Before she died, Rose gave me permission to say the Mourner’s Kaddish for her. I asked because her surviving son is not observant, so we both knew he would be unlikely to say it, other than perhaps at her funeral. Someone ought to say it for her, so I offered to take on the responsibility. Tonight, Shabbat evening, is the first time I have been in a minyan since her death.
When the rabbi asks those who are in the first seven or thirty days of mourning to rise and say the name of the person they’re saying Kaddish for, I feel hesitant. I am not related to Rose; I don’t want to appear to be fishing for sympathy I have not earned. I’m not convinced it is my place to do this thing I promised to do.
I rise, I say Rose’s name, and I stew in my doubts while the names of those recently dead and those who have died at this time in years past are recited. I wonder whether I will be able to say the words, or if the jumble of my thoughts will cause me to falter.
When the time comes, I start to speak, and something completely unexpected happens. As each word forms in my mouth, it transforms into something solid. Not something sharp, with hard edges to chafe and cut; but something soft and rounded, like a rosebud.
As each word solidifies, as its leading edge reaches my lips, it feels as if it is being snatched away and borne swiftly upward, away from me. I don’t know what is happening, but as each word is formed and flies upward, I realize it is being pulled out of my mouth by a force over which I have no control. I have no choice but to continue until the end of the prayer. It appears I was mistaken; saying Kaddish for Rose is not voluntary.
Later, I imagine the words were being pulled out of my mouth and carried upward by angels.

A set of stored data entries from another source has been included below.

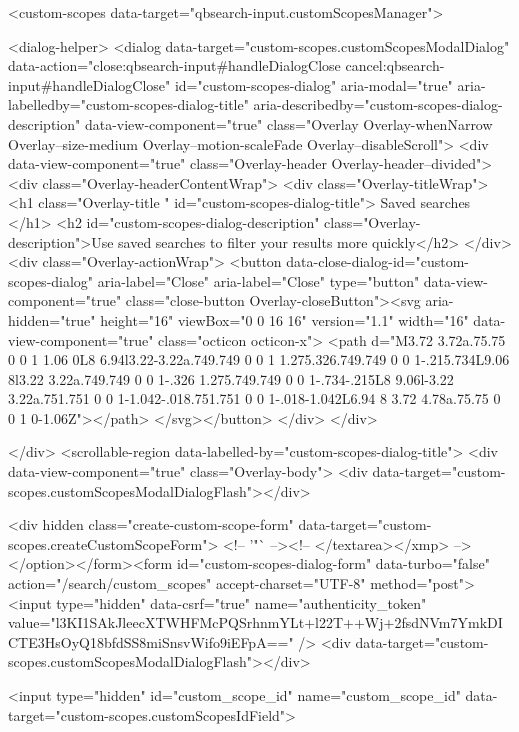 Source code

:     <custom-scopes data-target="qbsearch-input.customScopesManager">
    
<dialog-helper>
  <dialog data-target="custom-scopes.customScopesModalDialog" data-action="close:qbsearch-input#handleDialogClose cancel:qbsearch-input#handleDialogClose" id="custom-scopes-dialog" aria-modal="true" aria-labelledby="custom-scopes-dialog-title" aria-describedby="custom-scopes-dialog-description" data-view-component="true" class="Overlay Overlay-whenNarrow Overlay--size-medium Overlay--motion-scaleFade Overlay--disableScroll">
    <div data-view-component="true" class="Overlay-header Overlay-header--divided">
  <div class="Overlay-headerContentWrap">
    <div class="Overlay-titleWrap">
      <h1 class="Overlay-title " id="custom-scopes-dialog-title">
        Saved searches
      </h1>
        <h2 id="custom-scopes-dialog-description" class="Overlay-description">Use saved searches to filter your results more quickly</h2>
    </div>
    <div class="Overlay-actionWrap">
      <button data-close-dialog-id="custom-scopes-dialog" aria-label="Close" aria-label="Close" type="button" data-view-component="true" class="close-button Overlay-closeButton"><svg aria-hidden="true" height="16" viewBox="0 0 16 16" version="1.1" width="16" data-view-component="true" class="octicon octicon-x">
    <path d="M3.72 3.72a.75.75 0 0 1 1.06 0L8 6.94l3.22-3.22a.749.749 0 0 1 1.275.326.749.749 0 0 1-.215.734L9.06 8l3.22 3.22a.749.749 0 0 1-.326 1.275.749.749 0 0 1-.734-.215L8 9.06l-3.22 3.22a.751.751 0 0 1-1.042-.018.751.751 0 0 1-.018-1.042L6.94 8 3.72 4.78a.75.75 0 0 1 0-1.06Z"></path>
</svg></button>
    </div>
  </div>
  
</div>
      <scrollable-region data-labelled-by="custom-scopes-dialog-title">
        <div data-view-component="true" class="Overlay-body">        <div data-target="custom-scopes.customScopesModalDialogFlash"></div>

        <div hidden class="create-custom-scope-form" data-target="custom-scopes.createCustomScopeForm">
        <!-- '"` --><!-- </textarea></xmp> --></option></form><form id="custom-scopes-dialog-form" data-turbo="false" action="/search/custom_scopes" accept-charset="UTF-8" method="post"><input type="hidden" data-csrf="true" name="authenticity_token" value="l3KI1SAkJleecXTWHFMcPQSrhnmYLt+l22T++Wj+2fsdNVm7YmkDICTE3HsOyQ18bfdSS8miSnsvWifo9iEFpA==" />
          <div data-target="custom-scopes.customScopesModalDialogFlash"></div>

          <input type="hidden" id="custom_scope_id" name="custom_scope_id" data-target="custom-scopes.customScopesIdField">

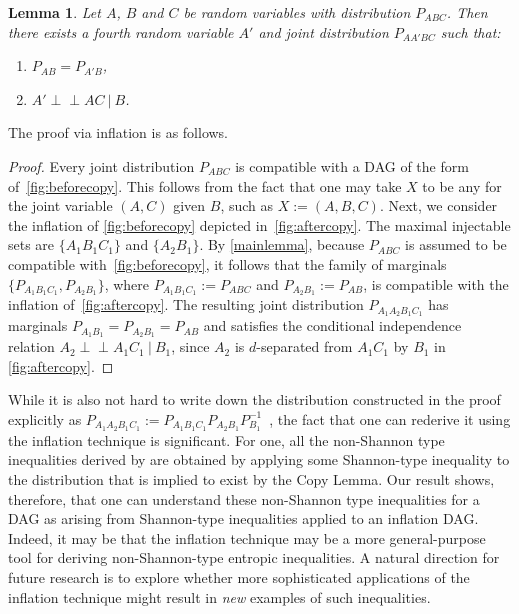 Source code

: \documentclass[aps,english,superscriptaddress,onecolumn,twoside,longbibliography,pra,floatfix,fleqn,nofootinbib]{revtex4-1}%
\newcommand*{\tblue}[1]{{\color{MidnightBlue}{\textbf{#1}}}}
\newtheorem{lemma}[theorem]{Lemma}
\theoremstyle{definition}
\newcounter{example}[section]
\newcommand{\indep}{\cramp{\perp\!\!\!\!\perp}} %
\newcommand{\cramp}[1]{\ensuremath{\mathord{#1}}}
\begin{document}
\begin{lemma}
	Let $A$, $B$ and $C$ be random variables with distribution $P_{ABC}$. Then there exists a fourth random variable $A'$ and joint distribution $P_{AA'BC}$ such that:
	\begin{enumerate}
		\item $P_{AB} = P_{A'B}$,
		\item $A' \indep AC \:|\: B$.
	\label{copylemma}
	\end{enumerate}
\end{lemma}

The proof via inflation is as follows.
\begin{proof}
Every joint distribution $P_{ABC}$ is compatible with a DAG of the form of~\cref{fig:beforecopy}.  This follows from the fact that one may take $X$ to be any \tblue{sufficient statistic} for the joint variable $(A,C)$ given $B$, such as $X := (A,B,C)$.  Next, we consider the inflation of \cref{fig:beforecopy} depicted in~\cref{fig:aftercopy}. The maximal injectable sets are $\{ A_1 B_1 C_1\}$ and $\{A_2 B_1\}$.  By \cref{mainlemma}, because $P_{ABC}$ is assumed to be compatible with~\cref{fig:beforecopy}, it follows that the family of marginals $\{ P_{A_1 B_1 C_1}, P_{A_2 B_1}\}$, where $P_{A_1 B_1 C_1}:= P_{A B C}$ and $P_{A_2 B_1} := P_{AB}$, is compatible with the inflation of~\cref{fig:aftercopy}. The resulting joint distribution $P_{A_1 A_2 B_1 C_1}$ has marginals $P_{A_1 B_1}= P_{A_2 B_1} =P_{AB}$ and satisfies the conditional independence relation $A_2 \indep A_1 C_1 \:|\: B_1$, since $A_2$ is $d$-separated from $A_1 C_1$ by $B_1$ in \cref{fig:aftercopy}.
\end{proof}

While it is also not hard to write down the distribution constructed in the proof explicitly as $P_{A_1 A_2 B_1 C_1} := P_{A_1 B_1 C_1} P_{A_2 B_1} P_{B_1}^{-1}$~\cite[Lemma~15.8]{yeung_network_2008}, the fact that one can rederive it using the inflation technique is significant.  For one, all the non-Shannon type inequalities derived by \citet{zeger_2011_nonshannon} are obtained by applying some Shannon-type inequality to the distribution that is implied to exist by the Copy Lemma.  Our result shows, therefore, that one can understand these non-Shannon type inequalities for a DAG as arising from Shannon-type inequalities applied to an inflation DAG.  Indeed, it may be that the inflation technique may be a more general-purpose tool for deriving non-Shannon-type entropic inequalities.  A natural direction for future research is to explore whether more sophisticated applications of the inflation technique might result  in \emph{new} examples of such inequalities. 
\end{document}
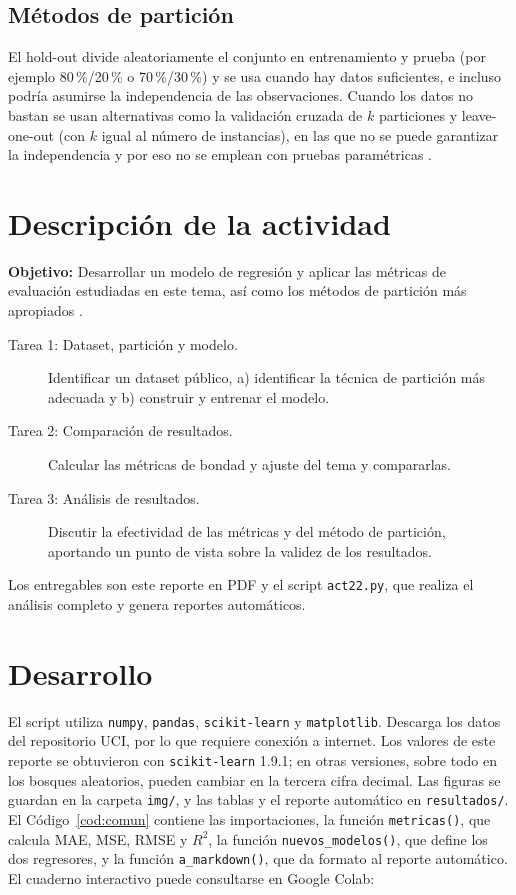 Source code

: \documentclass[11pt,letterpaper]{article}
\begin{document}
\subsection{Métodos de partición}

El hold-out divide aleatoriamente el conjunto en entrenamiento y prueba (por ejemplo 80\,\%/20\,\% o 70\,\%/30\,\%) y se usa cuando hay datos suficientes, e incluso podría asumirse la independencia de las observaciones. Cuando los datos no bastan se usan alternativas como la validación cruzada de $k$ particiones y leave-one-out (con $k$ igual al número de instancias), en las que no se puede garantizar la independencia y por eso no se emplean con pruebas paramétricas \parencite{tecnm2026_tema33}.

\section{Descripción de la actividad}

\textbf{Objetivo:} Desarrollar un modelo de regresión y aplicar las métricas de evaluación estudiadas en este tema, así como los métodos de partición más apropiados \parencite{tecnm2026_tema33}.

\begin{description}
    \item[Tarea 1: Dataset, partición y modelo.] Identificar un dataset público, a) identificar la técnica de partición más adecuada y b) construir y entrenar el modelo.
    \item[Tarea 2: Comparación de resultados.] Calcular las métricas de bondad y ajuste del tema y compararlas.
    \item[Tarea 3: Análisis de resultados.] Discutir la efectividad de las métricas y del método de partición, aportando un punto de vista sobre la validez de los resultados.
\end{description}

Los entregables son este reporte en PDF y el script \texttt{act22.py}, que realiza el análisis completo y genera reportes automáticos.

\section{Desarrollo}

El script utiliza \texttt{numpy}, \texttt{pandas}, \texttt{scikit-learn} y \texttt{matplotlib}. Descarga los datos del repositorio UCI, por lo que requiere conexión a internet. Los valores de este reporte se obtuvieron con \texttt{scikit-learn} 1.9.1; en otras versiones, sobre todo en los bosques aleatorios, pueden cambiar en la tercera cifra decimal. Las figuras se guardan en la carpeta \texttt{img/}, y las tablas y el reporte automático en \texttt{resultados/}. El Código~\ref{cod:comun} contiene las importaciones, la función \texttt{metricas()}, que calcula MAE, MSE, RMSE y $R^2$, la función \texttt{nuevos\_modelos()}, que define los dos regresores, y la función \texttt{a\_markdown()}, que da formato al reporte automático. El cuaderno interactivo puede consultarse en Google Colab:
\end{document}
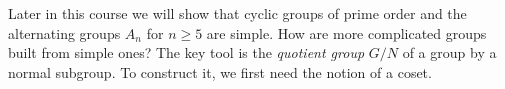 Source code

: \documentclass[reqno,11pt]{amsart}
\begin{document}
Later in this course we will show that cyclic groups of prime order and
the alternating groups $A_n$ for $n\geq5$ are simple. How are more
complicated groups built from simple ones? The key tool is the
\emph{quotient group} $G/N$ of a group by a normal subgroup. To construct
it, we first need the notion of a coset.
\end{document}
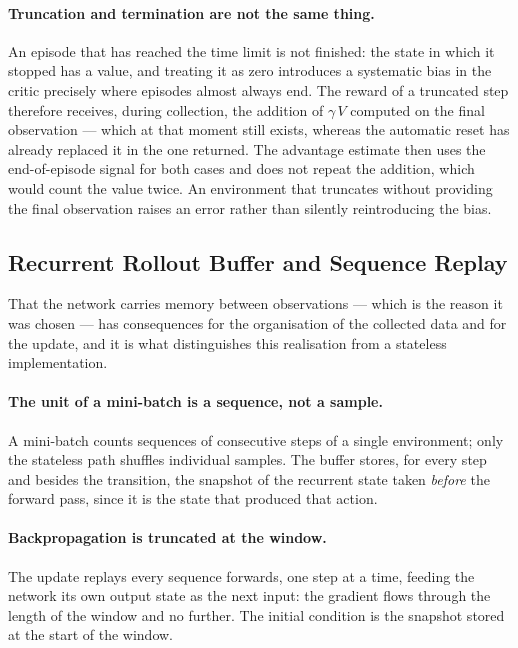 \paragraph{Truncation and termination are not the same thing.}
An episode that has reached the time limit is not finished: the state in which
it stopped has a value, and treating it as zero introduces a systematic bias in
the critic precisely where episodes almost always end. The reward of a truncated
step therefore receives, during collection, the addition of $\gamma\,V$ computed
on the final observation --- which at that moment still exists, whereas the
automatic reset has already replaced it in the one returned. The advantage
estimate then uses the end-of-episode signal for both cases and does not repeat
the addition, which would count the value twice. An environment that truncates
without providing the final observation raises an error rather than silently
reintroducing the bias.

\subsection{Recurrent Rollout Buffer and Sequence Replay}
\label{sec:rl-buffer}

That the network carries memory between observations --- which is the reason it
was chosen --- has consequences for the organisation of the collected data and
for the update, and it is what distinguishes this realisation from a stateless
implementation.

\paragraph{The unit of a mini-batch is a sequence, not a sample.}
A mini-batch counts sequences of consecutive steps of a single environment; only
the stateless path shuffles individual samples. The buffer stores, for every
step and besides the transition, the snapshot of the recurrent state taken
\emph{before} the forward pass, since it is the state that produced that action.

\paragraph{Backpropagation is truncated at the window.}
The update replays every sequence forwards, one step at a time, feeding the
network its own output state as the next input: the gradient flows through the
length of the window and no further. The initial condition is the snapshot
stored at the start of the window.

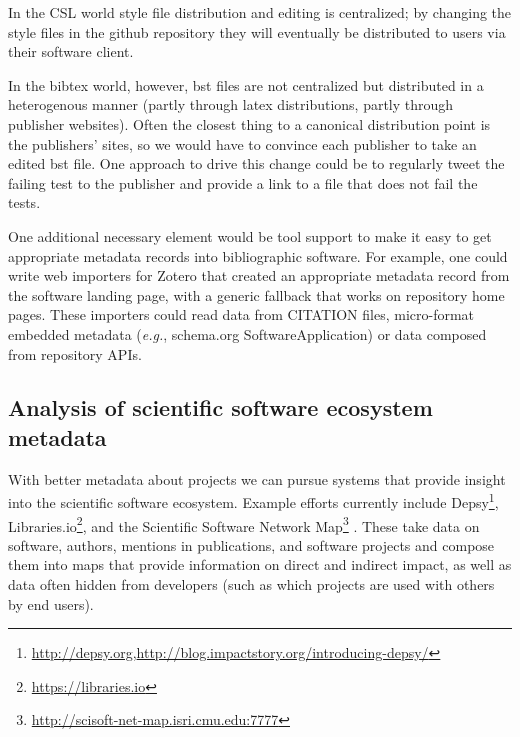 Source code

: \documentclass[a4paper,UKenglish]{dagman}
\newcommand{\eg}{\emph{e.g.},\xspace}
\begin{document}
In the CSL world style file distribution and editing is centralized; by changing the style files in the github repository they will eventually be distributed to users via their software client.

In the bibtex world, however, bst files are not centralized but distributed in a heterogenous manner (partly through latex distributions, partly through publisher websites). Often the closest thing to a canonical distribution point is the publishers' sites, so we would have to convince each publisher to take an edited bst file.  One approach to drive this change could be to regularly tweet the failing test to the publisher and provide a link to a file that does not fail the tests.

One additional necessary element would be tool support to make it easy to get appropriate metadata records into bibliographic software. For example, one could write web importers for Zotero that created an appropriate metadata record from the software landing page, with a generic fallback that works on repository home pages. These importers could read data from CITATION files, micro-format embedded metadata (\eg schema.org SoftwareApplication) or data composed from repository APIs.


\subsection{Analysis of scientific software ecosystem metadata}

With better metadata about projects we can pursue systems that provide insight into the scientific software ecosystem.
Example efforts currently include Depsy\footnote{\url{http://depsy.org},\url{http://blog.impactstory.org/introducing-depsy/}},
Libraries.io\footnote{\url{https://libraries.io}},
and the Scientific Software Network Map\footnote{%
\url{http://scisoft-net-map.isri.cmu.edu:7777}}
\cite{mcconahy2012techniques,howison2015understanding}.
These take data on software, authors, mentions in publications, and software projects and compose them into maps that provide information on direct and indirect impact, as well as data often hidden from developers (such as which projects are used with others by end users).
\end{document}
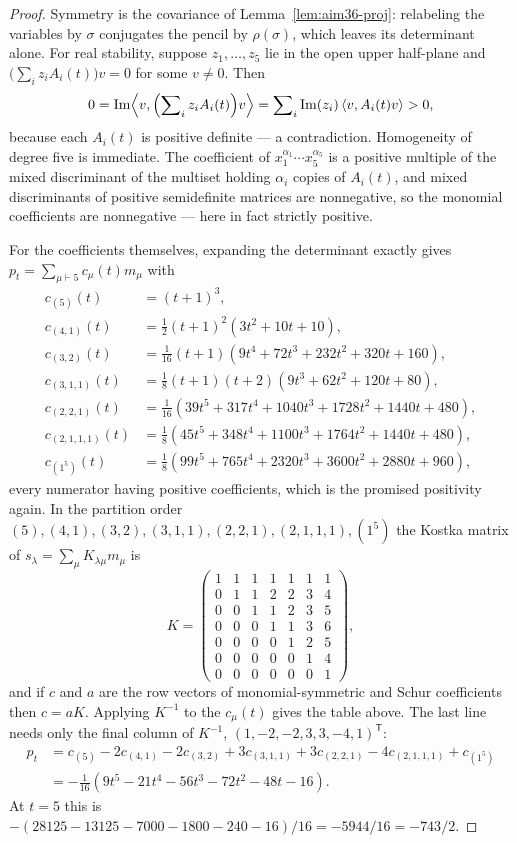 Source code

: \begin{proof}
Symmetry is the covariance of Lemma~\ref{lem:aim36-proj}: relabeling the variables
by $\sigma$ conjugates the pencil by $\rho(\sigma)$, which leaves its
determinant alone.  For real stability, suppose $z_1,\ldots,z_5$ lie in the open
upper half-plane and $\bigl(\sum_iz_iA_i(t)\bigr)v=0$ for some $v\ne0$.  Then
\[
0=\operatorname{Im}\Bigl\langle v,\Bigl(\nlsum_iz_iA_i(t)\Bigr)v\Bigr\rangle
 =\nlsum_i\operatorname{Im}(z_i)\,\langle v,A_i(t)v\rangle>0,
\]
because each $A_i(t)$ is positive definite --- a contradiction.  Homogeneity of
degree five is immediate.  The coefficient of $x_1^{\alpha_1}\cdots
x_5^{\alpha_5}$ is a positive multiple of the mixed discriminant of the multiset
holding $\alpha_i$ copies of $A_i(t)$, and mixed discriminants of positive
semidefinite matrices are nonnegative, so the monomial coefficients are
nonnegative --- here in fact strictly positive.

For the coefficients themselves, expanding the determinant exactly gives
$p_t=\sum_{\mu\vdash5}c_\mu(t)m_\mu$ with
\begin{align*}
c_{(5)}(t)&=(t+1)^3,\\
c_{(4,1)}(t)&=\tfrac12(t+1)^2(3t^2+10t+10),\\
c_{(3,2)}(t)&=\tfrac1{16}(t+1)(9t^4+72t^3+232t^2+320t+160),\\
c_{(3,1,1)}(t)&=\tfrac18(t+1)(t+2)(9t^3+62t^2+120t+80),\\
c_{(2,2,1)}(t)&=\tfrac1{16}(39t^5+317t^4+1040t^3+1728t^2+1440t+480),\\
c_{(2,1,1,1)}(t)&=\tfrac18(45t^5+348t^4+1100t^3+1764t^2+1440t+480),\\
c_{(1^5)}(t)&=\tfrac18(99t^5+765t^4+2320t^3+3600t^2+2880t+960),
\end{align*}
every numerator having positive coefficients, which is the promised positivity
again.  In the partition order
$(5),(4,1),(3,2),(3,1,1),(2,2,1),(2,1,1,1),(1^5)$ the Kostka matrix of
$s_\lambda=\sum_\mu K_{\lambda\mu}m_\mu$ is
\[
K=\begin{pmatrix}
1&1&1&1&1&1&1\\
0&1&1&2&2&3&4\\
0&0&1&1&2&3&5\\
0&0&0&1&1&3&6\\
0&0&0&0&1&2&5\\
0&0&0&0&0&1&4\\
0&0&0&0&0&0&1
\end{pmatrix},
\]
and if $c$ and $a$ are the row vectors of monomial-symmetric and Schur
coefficients then $c=aK$.  Applying $K^{-1}$ to the $c_\mu(t)$ gives the table
above.  The last line needs only the final column of $K^{-1}$,
$(1,-2,-2,3,3,-4,1)^{\mathsf T}$:
\begin{align*}
[s_{(1^5)}]p_t&=c_{(5)}-2c_{(4,1)}-2c_{(3,2)}+3c_{(3,1,1)}+3c_{(2,2,1)}
  -4c_{(2,1,1,1)}+c_{(1^5)}\\
&=-\tfrac1{16}(9t^5-21t^4-56t^3-72t^2-48t-16).
\end{align*}
At $t=5$ this is $-(28125-13125-7000-1800-240-16)/16=-5944/16=-743/2$.
\end{proof}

In my mind’s eye, God is surrounded by the dead as the angels fly in from all directions, depositing the words of the Mourner’s Kaddish in neat little piles at their feet.
Some of the words bear the mark of close family, some of friends. Some come from the lips of cantors or rabbis or other prayer leaders who speak for those who have nobody else to pray for them.
As the last word arrives, to be laid reverently on the last stack, Shabbat arrives in heaven, and it is time for God and the angels and the dead to rest.